Creating the multidisciplinary clinic at Duke, which has helped dramatically improve the quality of life for many AHC Champions (as we call those with AHC:) ). Helping to raise $600,000 for research. Funding several published research papers. Hosting the 4th Symposium on ATP1A3 in Disease (the primary research gathering for AHC).
Share some of the hard realities you faced advocating for your rare disease.
Raising funds is incredibly difficult! It is especially challenging to run a non-profit on a completely volunteer basis, especially when you are the parent of a child with a very life-limiting disease. We’ve also lost some children and adults with AHC , and those losses are always heartbreaking. Research progress is excruciatingly slow, even in the best of circumstances.
What project(s) are you working on now for your community?
We have several collaborative research projects we are actively funding. We are hosting a family gathering in Boston this July.
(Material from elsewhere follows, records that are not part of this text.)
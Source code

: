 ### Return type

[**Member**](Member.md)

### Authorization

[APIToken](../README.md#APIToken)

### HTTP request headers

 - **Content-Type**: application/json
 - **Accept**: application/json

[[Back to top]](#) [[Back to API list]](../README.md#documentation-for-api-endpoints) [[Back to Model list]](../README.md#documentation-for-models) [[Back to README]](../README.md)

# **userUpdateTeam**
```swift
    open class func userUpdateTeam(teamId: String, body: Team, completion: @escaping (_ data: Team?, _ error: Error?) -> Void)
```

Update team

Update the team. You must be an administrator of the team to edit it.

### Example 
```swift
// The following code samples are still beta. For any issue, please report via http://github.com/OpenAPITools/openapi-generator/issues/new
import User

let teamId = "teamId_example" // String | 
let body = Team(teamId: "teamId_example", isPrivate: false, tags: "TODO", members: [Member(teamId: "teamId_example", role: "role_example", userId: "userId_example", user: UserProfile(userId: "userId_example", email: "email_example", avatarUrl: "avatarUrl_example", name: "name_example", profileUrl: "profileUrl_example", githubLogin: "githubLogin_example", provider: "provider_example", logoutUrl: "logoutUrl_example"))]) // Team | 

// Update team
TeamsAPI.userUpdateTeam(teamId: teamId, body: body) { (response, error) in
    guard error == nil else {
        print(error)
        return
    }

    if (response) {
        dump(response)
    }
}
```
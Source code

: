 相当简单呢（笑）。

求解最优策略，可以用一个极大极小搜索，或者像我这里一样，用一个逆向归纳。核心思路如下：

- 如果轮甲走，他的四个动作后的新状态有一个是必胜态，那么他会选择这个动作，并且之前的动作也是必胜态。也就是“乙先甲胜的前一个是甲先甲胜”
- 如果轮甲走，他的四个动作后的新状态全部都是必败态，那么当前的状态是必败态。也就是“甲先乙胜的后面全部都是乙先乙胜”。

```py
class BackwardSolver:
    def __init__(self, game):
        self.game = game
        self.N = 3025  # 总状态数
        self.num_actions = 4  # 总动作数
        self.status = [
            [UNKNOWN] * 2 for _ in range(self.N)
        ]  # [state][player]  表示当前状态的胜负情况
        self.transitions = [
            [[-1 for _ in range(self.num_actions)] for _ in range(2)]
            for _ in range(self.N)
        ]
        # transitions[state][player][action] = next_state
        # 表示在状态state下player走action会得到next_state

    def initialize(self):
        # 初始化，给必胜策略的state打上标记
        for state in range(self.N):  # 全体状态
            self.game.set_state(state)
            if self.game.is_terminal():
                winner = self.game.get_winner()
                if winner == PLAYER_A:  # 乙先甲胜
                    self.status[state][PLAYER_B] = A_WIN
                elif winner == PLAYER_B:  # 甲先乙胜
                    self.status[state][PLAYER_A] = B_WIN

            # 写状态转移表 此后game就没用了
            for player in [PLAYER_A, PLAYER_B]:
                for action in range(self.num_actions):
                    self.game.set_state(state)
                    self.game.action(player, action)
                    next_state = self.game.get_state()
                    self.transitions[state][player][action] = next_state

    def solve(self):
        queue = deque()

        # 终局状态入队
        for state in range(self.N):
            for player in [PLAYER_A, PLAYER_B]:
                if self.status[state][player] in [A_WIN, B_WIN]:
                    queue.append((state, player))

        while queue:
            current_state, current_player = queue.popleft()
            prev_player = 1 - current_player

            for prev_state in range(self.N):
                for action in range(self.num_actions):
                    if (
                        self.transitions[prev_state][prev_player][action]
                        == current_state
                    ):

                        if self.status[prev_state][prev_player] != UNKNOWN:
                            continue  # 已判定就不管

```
The multidisciplinary clinic is expanding its ability to see even more patients, we will participate in the 6th Symposium on ATP1A3 in Japan this September, and have numerous fundraising and awareness initiatives.
What advice would you give to an advocate just starting out?
Don’t go it alone! Learn from others who have started this journey before you. You will save enormous amounts of time, energy, and money in the process. There are many ways to connect with other rare disease advocacy groups, both large and small. Global Genes, Everylife Foundation/RDLA,and NORD, all have a treasure trove of knowledge and support for advocates at every stage of the journey.
Why do you find working with advocates from different disease groups beneficial?
The time, energy, and money savings we get from learning from other advocacy groups’ successes and failures are the core reasons why we have been so successful in such a short time. We still make mistakes, but they are not nearly as numerous or as costly if we did not have the benefit of other’s experiences.